[WHAT IS NEEDED]
Would you print exactly the lines that begin the listing and continue through the line holding "- Mutantes: São"? No pictures, please.

[LISTED RECORDS]

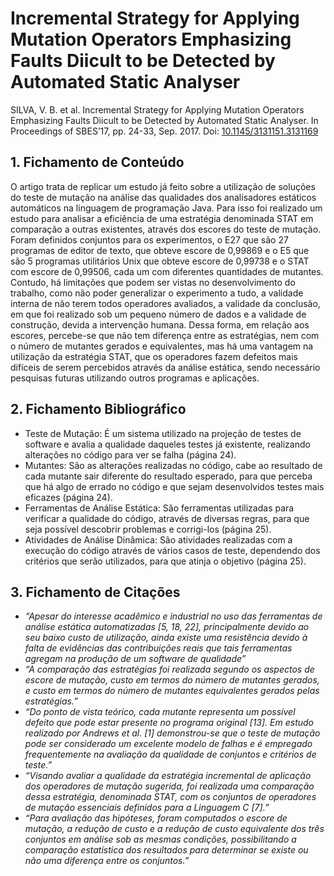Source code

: # Incremental Strategy for Applying Mutation Operators Emphasizing Faults Diicult to be Detected by Automated Static Analyser
SILVA, V. B. et al. Incremental Strategy for Applying Mutation Operators Emphasizing Faults Diicult to be Detected by Automated Static Analyser. In Proceedings of SBES’17, pp. 24-33, Sep. 2017. Doi: [10.1145/3131151.3131169](https://dl.acm.org/doi/10.1145/3131151.3131169)

## 1. Fichamento de Conteúdo
O artigo trata de replicar um estudo já feito sobre a utilização de soluções do teste de mutação na análise das qualidades dos analisadores estáticos automáticos na linguagem de programação Java. Para isso foi realizado um estudo para analisar a eficiência de uma estratégia denominada STAT em comparação a outras existentes, através dos escores do teste de mutação. Foram definidos conjuntos para os experimentos, o E27 que são 27 programas de editor de texto, que obteve escore de 0,99869 e o E5 que são 5 programas utilitários Unix que obteve escore de 0,99738 e o STAT com escore de 0,99506, cada um com diferentes quantidades de mutantes. Contudo, há limitações que podem ser vistas no desenvolvimento do trabalho, como não poder generalizar o experimento a tudo, a validade interna de não terem todos operadores avaliados, a validade da conclusão, em que foi realizado sob um pequeno número de dados e a validade de construção, devida a intervenção humana. Dessa forma, em relação aos escores, percebe-se que não tem diferença entre as estratégias, nem com o número de mutantes gerados e equivalentes, mas há uma vantagem na utilização da estratégia STAT, que os operadores fazem defeitos mais difíceis de serem percebidos através da análise estática, sendo necessário pesquisas futuras utilizando outros programas e aplicações.

## 2. Fichamento Bibliográfico
- Teste de Mutação: É um sistema utilizado na projeção de testes de software e avalia a qualidade daqueles testes já existente, realizando alterações no código para ver se falha (página 24).
- Mutantes: São as alterações realizadas no código, cabe ao resultado de cada mutante sair diferente do resultado esperado, para que perceba que há algo de errado no código e que sejam desenvolvidos testes mais eficazes (página 24).
- Ferramentas de Análise Estática: São ferramentas utilizadas para verificar a qualidade do código, através de diversas regras, para que seja possível descobrir problemas e corrigi-los (página 25).
- Atividades de Análise Dinâmica: São atividades realizadas com a execução do código através de vários casos de teste, dependendo dos critérios que serão utilizados, para que atinja o objetivo (página 25).
## 3. Fichamento de Citações
- *“Apesar do interesse acadêmico e industrial no uso das ferramentas de análise estática automatizadas [5, 18, 22], principalmente devido ao seu baixo custo de utilização, ainda existe uma resistência devido à falta de evidências das contribuições reais que tais ferramentas agregam na produção de um software de qualidade”*
- *“A comparação das estratégias foi realizada segundo os aspectos de escore de mutação, custo em termos do número de mutantes gerados, e custo em termos do número de mutantes equivalentes gerados pelas estratégias.”*
- *“Do ponto de vista teórico, cada mutante representa um possível defeito que pode estar presente no programa original [13]. Em estudo realizado por Andrews et al. [1] demonstrou-se que o teste de mutação pode ser considerado um excelente modelo de falhas e é empregado frequentemente na avaliação da qualidade de conjuntos e critérios de teste.”*
- *“Visando avaliar a qualidade da estratégia incremental de aplicação dos operadores de mutação sugerida, foi realizada uma comparação dessa estratégia, denominada STAT, com os conjuntos de operadores de mutação essenciais definidos para a Linguagem C [7].”*
- *“Para avaliação das hipóteses, foram computados o escore de mutação, a redução de custo e a redução de custo equivalente dos três conjuntos em análise sob as mesmas condições, possibilitando a comparação estatística dos resultados para determinar se existe ou não uma diferença entre os conjuntos.”*
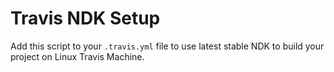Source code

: # Travis NDK Setup

Add this script to your `.travis.yml` file to use latest stable NDK to build your project on Linux Travis Machine.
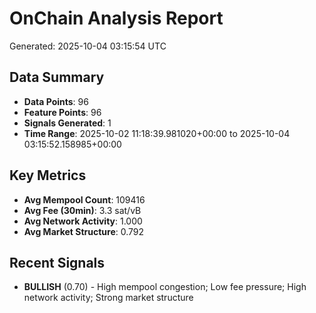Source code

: # OnChain Analysis Report
Generated: 2025-10-04 03:15:54 UTC

## Data Summary
- **Data Points**: 96
- **Feature Points**: 96
- **Signals Generated**: 1
- **Time Range**: 2025-10-02 11:18:39.981020+00:00 to 2025-10-04 03:15:52.158985+00:00

## Key Metrics
- **Avg Mempool Count**: 109416
- **Avg Fee (30min)**: 3.3 sat/vB
- **Avg Network Activity**: 1.000
- **Avg Market Structure**: 0.792

## Recent Signals
- **BULLISH** (0.70) - High mempool congestion; Low fee pressure; High network activity; Strong market structure
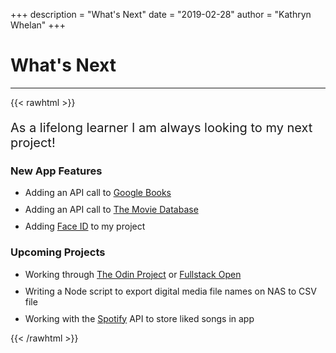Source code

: +++
description = "What's Next"
date = "2019-02-28"
author = "Kathryn Whelan"
+++
# What's Next
***
{{< rawhtml >}}

<p style="font-size:20px">As a lifelong learner I am always looking to my next project! </p>
<h3>New App Features</h3>
  <ul>
    <li style="margin-bottom:10px">
      Adding an API call to <a href="https://developers.google.com/books">Google Books</a>
    </li>
    <li style="margin-bottom:10px">
      Adding an API call to <a href="https://www.themoviedb.org/">The Movie Database</a>
    </li>
      <li style="margin-bottom:10px">
Adding <a href="https://www.hackingwithswift.com/read/28/4/touch-to-activate-touch-id-face-id-and-localauthentication">Face ID</a> to my project</li>

  </ul>
<h3>Upcoming Projects</h3>
  <ul>
      <li style="margin-bottom:10px">
        Working through <a href="https://www.theodinproject.com/">The Odin Project</a> or <a href="https://fullstackopen.com/en/about/">Fullstack Open</a></li>
      </li>
        <li style="margin-bottom:10px">Writing a Node script to export digital media file names on NAS to CSV file</li>
      <li style="margin-bottom:10px">
      Working with the <a href="https://developer.spotify.com/documentation/web-api/">Spotify</a> API to store liked songs in app
      </li>
  </ul>
{{< /rawhtml >}}
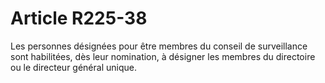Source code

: # Article R225-38

Les personnes désignées pour être membres du conseil de surveillance sont habilitées, dès leur nomination, à désigner les membres du directoire ou le directeur général unique.
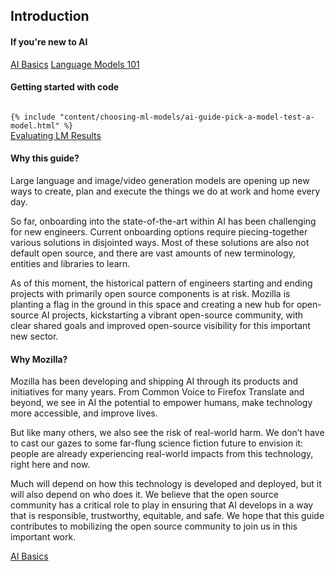 ## Introduction

#### If you're new to AI

<div class="imagelinks">
    <a href="/content/ai-basics/" class="imagelink">AI Basics</a>
    <a href="/content/llms-101/" class="imagelink">Language Models 101</a>
</div>

#### Getting started with code
<code>
{% include "content/choosing-ml-models/ai-guide-pick-a-model-test-a-model.html" %}
</code>
<div>
    <a class="button-next-page" href="/content/choosing-ml-models/index.html#evaluating-ml-model-results">Evaluating LM Results</a>
</div>


#### Why this guide? 
Large language and image/video generation models are opening up new ways to create, plan and execute the things we do at work and home every day. 

So far, onboarding into the state-of-the-art within AI has been challenging for new engineers. Current onboarding options require piecing-together various solutions in disjointed ways. Most of these solutions are also not default open source, and there are vast amounts of new terminology, entities and libraries to learn.

As of this moment, the historical pattern of engineers starting and ending projects with primarily open source components is at risk. Mozilla is planting a flag in the ground in this space and creating a new hub for open-source AI projects, kickstarting a vibrant open-source community, with clear shared goals and improved open-source visibility for this important new sector.

#### Why Mozilla?
Mozilla has been developing and shipping AI through its products and initiatives for many years. From Common Voice to Firefox Translate and beyond, we see in AI the potential to empower humans, make technology more accessible, and improve lives.

But like many others, we also see the risk of real-world harm. We don’t have to cast our gazes to some far-flung science fiction future to envision it: people are already experiencing real-world impacts from this technology, right here and now.

Much will depend on how this technology is developed and deployed, but it will also depend on who does it. We believe that the open source community has a critical role to play in ensuring that AI develops in a way that is responsible, trustworthy, equitable, and safe. We hope that this guide contributes to mobilizing the open source community to join us in this important work.

<div>
    <a class="button-next-page" href="/content/ai-basics">AI Basics</a>
</div>
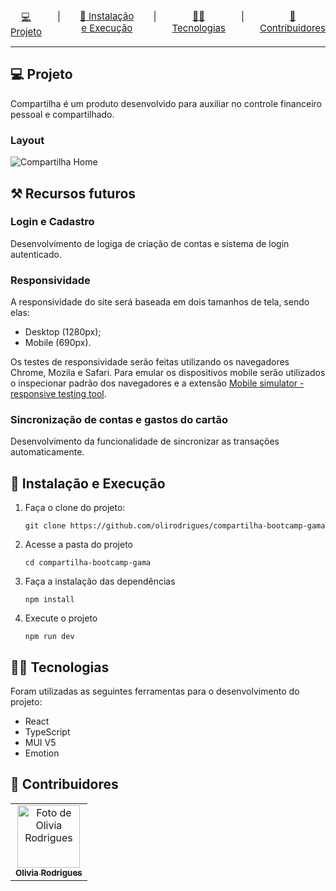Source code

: <div align="center" >
    <div style="display: flex; gap: 25px; justify-content: center; font-size: 15px ">
        <a href="#-projeto">💻 Projeto</a> | 
        <a href="#-instalação-e-execução">🚀 Instalação e Execução </a> |
        <a href="#-tecnologias">👩‍💻 Tecnologias</a> |
        <a href="#-contribuidores">👩 Contribuidores</a>
    </div>
</div>

---

## 💻 Projeto

Compartilha é um produto desenvolvido para auxiliar no controle financeiro pessoal e compartilhado.

### Layout

![Compartilha Home](https://user-images.githubusercontent.com/68714933/172013676-8502fb0a-99ec-4174-9b14-307c7e85be09.png)


## ⚒️ Recursos futuros

### Login e Cadastro

Desenvolvimento de logiga de criação de contas e sistema de login autenticado.

### Responsividade

A responsividade do site será baseada em dois tamanhos de tela, sendo elas:

- Desktop (1280px);
- Mobile (690px).

Os testes de responsividade serão feitas utilizando os navegadores Chrome, Mozila e Safari. Para emular os dispositivos mobile serão utilizados o inspecionar padrão dos navegadores e a extensão [Mobile simulator - responsive testing tool](https://chrome.google.com/webstore/detail/mobile-simulator-responsi/ckejmhbmlajgoklhgbapkiccekfoccmk).

### Sincronização de contas e gastos do cartão

Desenvolvimento da funcionalidade de sincronizar as transações automaticamente.

## 🚀 Instalação e Execução

1. Faça o clone do projeto:

   `git clone https://github.com/olirodrigues/compartilha-bootcamp-gama`

2. Acesse a pasta do projeto

   `cd compartilha-bootcamp-gama`

3. Faça a instalação das dependências

   `npm install`

4. Execute o projeto

   `npm run dev`

## 👩‍💻 Tecnologias

Foram utilizadas as seguintes ferramentas para o desenvolvimento do projeto:

- React
- TypeScript
- MUI V5
- Emotion

## 👩 Contribuidores

<table>
  <tr>
   	<td align="center">
      	<a href="https://github.com/olirodrigues">
        <img src="https://avatars.githubusercontent.com/u/68714933?v=4" width="100px;" alt="Foto de Olivia Rodrigues"/><br>
        <sub>
          <b>Olivia Rodrigues</b>
        </sub>
      </a>
    </td>
  </tr>
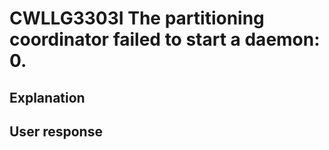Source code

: # CWLLG3303I The partitioning coordinator failed to start a daemon: 0.

## Explanation

## User response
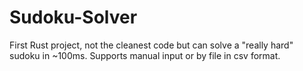 # Sudoku-Solver

First Rust project, not the cleanest code but can solve a "really hard" sudoku in ~100ms.
Supports manual input or by file in csv format.
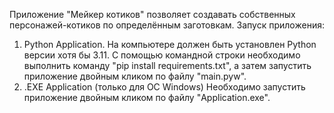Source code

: Приложение "Мейкер котиков" позволяет создавать собственных персонажей-котиков по определённым заготовкам.
Запуск приложения:
1) Python Application. 
На компьютере должен быть установлен Python версии хотя бы 3.11. С помощью командной строки необходимо выполнить команду "pip install requirements.txt", а затем запустить приложение двойным кликом по файлу "main.pyw".
2) .EXE Application (только для ОС Windows)
Необходимо запустить приложение двойным кликом по файлу "Application.exe".
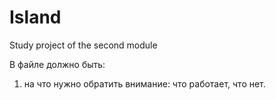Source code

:# Island
Study project of the second module

В файле должно быть:

1. на что нужно обратить внимание: что работает, что нет.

[TASK SOLUTION]
Source code

: # Incremental Strategy for Applying Mutation Operators Emphasizing Faults Diicult to be Detected by Automated Static Analyser
SILVA, V. B. et al. Incremental Strategy for Applying Mutation Operators Emphasizing Faults Diicult to be Detected by Automated Static Analyser. In Proceedings of SBES’17, pp. 24-33, Sep. 2017. Doi: [10.1145/3131151.3131169](https://dl.acm.org/doi/10.1145/3131151.3131169)

## 1. Fichamento de Conteúdo
O artigo trata de replicar um estudo já feito sobre a utilização de soluções do teste de mutação na análise das qualidades dos analisadores estáticos automáticos na linguagem de programação Java. Para isso foi realizado um estudo para analisar a eficiência de uma estratégia denominada STAT em comparação a outras existentes, através dos escores do teste de mutação. Foram definidos conjuntos para os experimentos, o E27 que são 27 programas de editor de texto, que obteve escore de 0,99869 e o E5 que são 5 programas utilitários Unix que obteve escore de 0,99738 e o STAT com escore de 0,99506, cada um com diferentes quantidades de mutantes. Contudo, há limitações que podem ser vistas no desenvolvimento do trabalho, como não poder generalizar o experimento a tudo, a validade interna de não terem todos operadores avaliados, a validade da conclusão, em que foi realizado sob um pequeno número de dados e a validade de construção, devida a intervenção humana. Dessa forma, em relação aos escores, percebe-se que não tem diferença entre as estratégias, nem com o número de mutantes gerados e equivalentes, mas há uma vantagem na utilização da estratégia STAT, que os operadores fazem defeitos mais difíceis de serem percebidos através da análise estática, sendo necessário pesquisas futuras utilizando outros programas e aplicações.

## 2. Fichamento Bibliográfico
- Teste de Mutação: É um sistema utilizado na projeção de testes de software e avalia a qualidade daqueles testes já existente, realizando alterações no código para ver se falha (página 24).
- Mutantes: São as alterações realizadas no código, cabe ao resultado de cada mutante sair diferente do resultado esperado, para que perceba que há algo de errado no código e que sejam desenvolvidos testes mais eficazes (página 24).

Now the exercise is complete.